Dataset entries
******

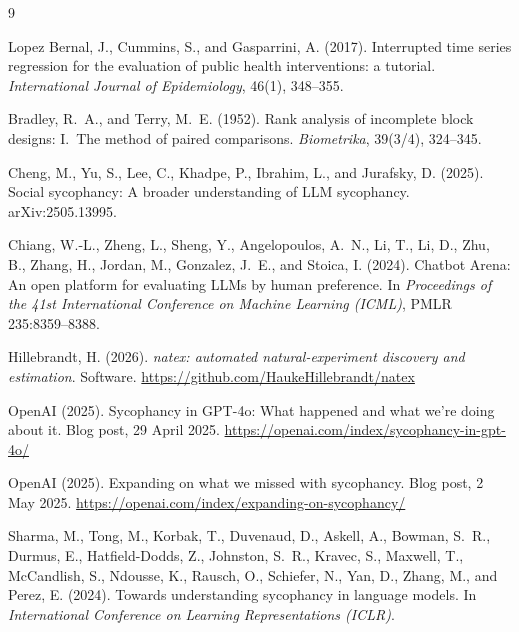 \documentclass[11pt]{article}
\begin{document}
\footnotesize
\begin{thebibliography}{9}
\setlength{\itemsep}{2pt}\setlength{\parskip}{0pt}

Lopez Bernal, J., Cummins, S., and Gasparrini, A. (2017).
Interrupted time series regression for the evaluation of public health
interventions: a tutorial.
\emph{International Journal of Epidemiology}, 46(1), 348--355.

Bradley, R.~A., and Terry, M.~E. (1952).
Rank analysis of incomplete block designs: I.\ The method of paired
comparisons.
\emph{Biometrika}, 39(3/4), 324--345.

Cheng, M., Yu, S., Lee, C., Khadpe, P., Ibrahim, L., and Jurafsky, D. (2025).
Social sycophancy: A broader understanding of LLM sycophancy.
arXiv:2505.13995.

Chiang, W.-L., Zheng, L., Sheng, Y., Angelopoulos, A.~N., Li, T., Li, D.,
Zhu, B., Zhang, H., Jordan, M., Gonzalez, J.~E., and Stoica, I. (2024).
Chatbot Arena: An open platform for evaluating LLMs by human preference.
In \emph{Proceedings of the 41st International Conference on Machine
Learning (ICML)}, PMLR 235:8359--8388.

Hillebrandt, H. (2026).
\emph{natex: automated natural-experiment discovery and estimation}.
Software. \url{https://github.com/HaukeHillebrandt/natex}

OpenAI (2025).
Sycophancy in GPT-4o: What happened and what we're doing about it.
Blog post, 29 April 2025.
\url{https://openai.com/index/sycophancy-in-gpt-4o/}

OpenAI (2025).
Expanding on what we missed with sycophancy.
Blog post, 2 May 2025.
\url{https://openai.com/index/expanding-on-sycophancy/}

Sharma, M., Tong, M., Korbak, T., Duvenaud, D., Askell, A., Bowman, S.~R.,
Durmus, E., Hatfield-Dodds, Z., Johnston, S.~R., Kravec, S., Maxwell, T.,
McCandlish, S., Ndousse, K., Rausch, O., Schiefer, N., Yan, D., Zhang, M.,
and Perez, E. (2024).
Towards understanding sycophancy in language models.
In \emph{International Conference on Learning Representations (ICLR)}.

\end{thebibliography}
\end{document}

******

= Required work =
Your task is to restate, word for word, each line from the one that includes "Chatbot Arena: An" to the end of the records, with both ends included and nothing else.

= Solved exercise =
Chatbot Arena: An open platform for evaluating LLMs by human preference.
In \emph{Proceedings of the 41st International Conference on Machine
Learning (ICML)}, PMLR 235:8359--8388.

Hillebrandt, H. (2026).
\emph{natex: automated natural-experiment discovery and estimation}.
Software. \url{https://github.com/HaukeHillebrandt/natex}

OpenAI (2025).
Sycophancy in GPT-4o: What happened and what we're doing about it.
Blog post, 29 April 2025.
\url{https://openai.com/index/sycophancy-in-gpt-4o/}

OpenAI (2025).
Expanding on what we missed with sycophancy.
Blog post, 2 May 2025.
\url{https://openai.com/index/expanding-on-sycophancy/}

Sharma, M., Tong, M., Korbak, T., Duvenaud, D., Askell, A., Bowman, S.~R.,
Durmus, E., Hatfield-Dodds, Z., Johnston, S.~R., Kravec, S., Maxwell, T.,
McCandlish, S., Ndousse, K., Rausch, O., Schiefer, N., Yan, D., Zhang, M.,
and Perez, E. (2024).
Towards understanding sycophancy in language models.
In \emph{International Conference on Learning Representations (ICLR)}.

\end{thebibliography}
\end{document}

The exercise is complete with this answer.